Eye For Film >> Movies >> Late Night Talks With Mother (2001) Film Review
Late Night Talks With Mother
Reviewed by: Amber Wilkinson
Czech director Jan Nemec had no fear of putting himself - or at least versions of himself - within his films. In The Czech Connection he happily killed himself off and, in his final film The Wolf From Royal Vineyard Street, he takes a playful approach to a consideration of his life.
This film is a considerably more soul-searching affair, which like much his output concerning himself has its moments in terms of experimentation but also flirts with self-indulgence. The structure is, as the title suggests, conversations with his mother (voiced by Zuzana Stivinova, who would later go on to take the central role in his experimental documentary Toyen). These are mostly had in the cold light of day as he takes a walk along a tram route in Prague with a fish-eye lens, his conversations sometimes delivered to camera by Karel Roden, who would go on to be another version of the director in Vineyard Street.
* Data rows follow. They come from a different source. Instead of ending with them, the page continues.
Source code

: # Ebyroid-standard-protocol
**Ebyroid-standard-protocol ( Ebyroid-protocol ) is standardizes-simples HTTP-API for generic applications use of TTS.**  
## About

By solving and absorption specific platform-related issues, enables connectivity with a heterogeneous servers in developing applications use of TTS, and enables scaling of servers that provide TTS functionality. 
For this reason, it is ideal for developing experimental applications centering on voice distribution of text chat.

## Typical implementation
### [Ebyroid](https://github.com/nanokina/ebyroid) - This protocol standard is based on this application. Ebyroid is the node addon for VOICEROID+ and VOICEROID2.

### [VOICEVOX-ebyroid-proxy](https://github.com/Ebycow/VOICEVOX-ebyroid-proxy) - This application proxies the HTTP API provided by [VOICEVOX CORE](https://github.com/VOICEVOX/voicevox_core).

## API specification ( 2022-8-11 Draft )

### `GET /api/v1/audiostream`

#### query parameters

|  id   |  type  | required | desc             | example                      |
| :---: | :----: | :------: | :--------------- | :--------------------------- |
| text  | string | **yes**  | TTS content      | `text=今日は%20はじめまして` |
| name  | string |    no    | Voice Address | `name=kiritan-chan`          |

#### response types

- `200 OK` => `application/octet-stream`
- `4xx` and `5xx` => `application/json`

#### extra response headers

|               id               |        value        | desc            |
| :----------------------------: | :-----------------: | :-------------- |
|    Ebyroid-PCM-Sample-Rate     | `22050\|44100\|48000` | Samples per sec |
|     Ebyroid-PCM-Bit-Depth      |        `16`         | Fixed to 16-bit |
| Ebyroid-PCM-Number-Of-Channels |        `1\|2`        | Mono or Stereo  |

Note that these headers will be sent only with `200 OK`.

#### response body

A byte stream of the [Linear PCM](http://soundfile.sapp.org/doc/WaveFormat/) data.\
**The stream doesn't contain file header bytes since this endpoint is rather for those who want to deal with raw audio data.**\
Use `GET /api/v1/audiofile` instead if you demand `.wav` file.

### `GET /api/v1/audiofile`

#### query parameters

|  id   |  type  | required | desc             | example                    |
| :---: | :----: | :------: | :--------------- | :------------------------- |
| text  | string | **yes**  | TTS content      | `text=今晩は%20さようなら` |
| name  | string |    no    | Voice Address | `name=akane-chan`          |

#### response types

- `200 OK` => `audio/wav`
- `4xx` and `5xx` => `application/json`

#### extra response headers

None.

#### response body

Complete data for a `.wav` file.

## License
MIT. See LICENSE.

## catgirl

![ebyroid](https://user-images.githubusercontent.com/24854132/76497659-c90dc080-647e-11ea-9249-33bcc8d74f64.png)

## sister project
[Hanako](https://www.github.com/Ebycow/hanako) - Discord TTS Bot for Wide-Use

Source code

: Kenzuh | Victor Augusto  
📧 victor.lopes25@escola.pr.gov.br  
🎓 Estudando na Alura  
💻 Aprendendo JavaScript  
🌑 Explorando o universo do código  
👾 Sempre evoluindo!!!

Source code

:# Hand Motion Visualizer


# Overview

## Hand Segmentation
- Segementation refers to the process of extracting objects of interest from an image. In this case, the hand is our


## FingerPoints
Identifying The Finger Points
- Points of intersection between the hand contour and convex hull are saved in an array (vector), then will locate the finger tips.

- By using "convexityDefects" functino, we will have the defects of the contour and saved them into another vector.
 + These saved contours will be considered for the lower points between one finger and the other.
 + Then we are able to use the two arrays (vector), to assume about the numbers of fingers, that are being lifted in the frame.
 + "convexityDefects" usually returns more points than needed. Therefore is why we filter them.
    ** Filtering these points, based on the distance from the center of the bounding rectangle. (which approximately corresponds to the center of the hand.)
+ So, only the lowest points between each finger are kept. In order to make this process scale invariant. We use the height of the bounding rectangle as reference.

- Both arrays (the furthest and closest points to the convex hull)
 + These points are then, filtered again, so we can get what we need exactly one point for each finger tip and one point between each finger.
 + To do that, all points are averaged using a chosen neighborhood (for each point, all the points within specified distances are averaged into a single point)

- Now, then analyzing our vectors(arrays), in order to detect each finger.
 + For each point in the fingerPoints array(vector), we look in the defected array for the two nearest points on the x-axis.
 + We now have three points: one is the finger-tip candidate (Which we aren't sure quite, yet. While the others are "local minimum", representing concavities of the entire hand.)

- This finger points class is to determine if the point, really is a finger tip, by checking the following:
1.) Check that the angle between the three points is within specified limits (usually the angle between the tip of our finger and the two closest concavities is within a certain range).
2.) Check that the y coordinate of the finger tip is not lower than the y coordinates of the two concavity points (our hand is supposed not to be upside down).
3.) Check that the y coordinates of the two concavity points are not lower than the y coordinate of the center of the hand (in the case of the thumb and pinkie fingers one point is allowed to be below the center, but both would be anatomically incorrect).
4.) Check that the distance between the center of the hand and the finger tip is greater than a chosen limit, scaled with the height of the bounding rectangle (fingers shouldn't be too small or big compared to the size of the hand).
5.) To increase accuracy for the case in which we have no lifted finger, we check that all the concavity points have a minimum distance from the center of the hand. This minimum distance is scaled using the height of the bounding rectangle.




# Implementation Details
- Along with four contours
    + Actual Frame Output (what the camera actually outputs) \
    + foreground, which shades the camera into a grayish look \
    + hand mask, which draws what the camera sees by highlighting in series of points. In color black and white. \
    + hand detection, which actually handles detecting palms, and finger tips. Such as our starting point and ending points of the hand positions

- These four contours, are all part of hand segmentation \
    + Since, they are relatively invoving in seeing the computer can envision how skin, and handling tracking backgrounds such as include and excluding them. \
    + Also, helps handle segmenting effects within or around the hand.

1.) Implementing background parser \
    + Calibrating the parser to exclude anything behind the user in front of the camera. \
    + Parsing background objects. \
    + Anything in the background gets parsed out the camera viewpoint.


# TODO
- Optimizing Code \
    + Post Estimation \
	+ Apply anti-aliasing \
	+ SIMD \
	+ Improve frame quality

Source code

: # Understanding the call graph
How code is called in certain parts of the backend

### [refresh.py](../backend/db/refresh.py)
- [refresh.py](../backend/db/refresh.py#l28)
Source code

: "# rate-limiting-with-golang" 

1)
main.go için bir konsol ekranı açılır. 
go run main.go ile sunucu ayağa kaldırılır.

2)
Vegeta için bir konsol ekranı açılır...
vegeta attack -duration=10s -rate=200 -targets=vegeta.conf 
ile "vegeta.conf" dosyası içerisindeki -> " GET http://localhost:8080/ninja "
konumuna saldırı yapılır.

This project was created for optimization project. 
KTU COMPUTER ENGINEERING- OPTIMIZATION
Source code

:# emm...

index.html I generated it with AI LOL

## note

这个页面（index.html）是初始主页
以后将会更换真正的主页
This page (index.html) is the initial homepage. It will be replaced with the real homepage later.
The distorted, often kaleidoscopic images this presents are just one of the ways he holds the idea of 'perception' up to scrutiny; his mum was an optician and the letter E from an eye chart is also a recurring motif. Just as we can't always be sure what we are seeing, so Nemec's presentation of the truth is always open to question, although there's a sense of this film's self-analysis being more penetrating than his later return to biography. The title takes its cue from Franz Kafka's Letter To His Father, a fitting choice as there is often a Kafkaesque feel to Nemec's work, no wonder considering his exile from his homeland, the "banning forever" of his masterwork The Party And The Guests. and his battles with bureaucracy.
Time is also a fluid entity for Nemec, used to disorienting effect in Diamonds Of The Night, he toys with it in Vineyard Street, where he employs a variation of a phrase used here to describe his time in America: "You wake up after an afternoon nap and 20 years have passed." In many ways this film sums up the joys and frustrations of Nemec - on the one hand offering emotionally punchy interludes, such as footage from his accidental documentation of the fall of Prague, on the other entering sybaritic realms of imagined playboy grandeur. While this is, deliberately, not a perfect documentary or complete consideration of Nemec's life, it nevertheless has a ring of emotional truth that, despite its fripperies, makes it feel like a deeply personal work.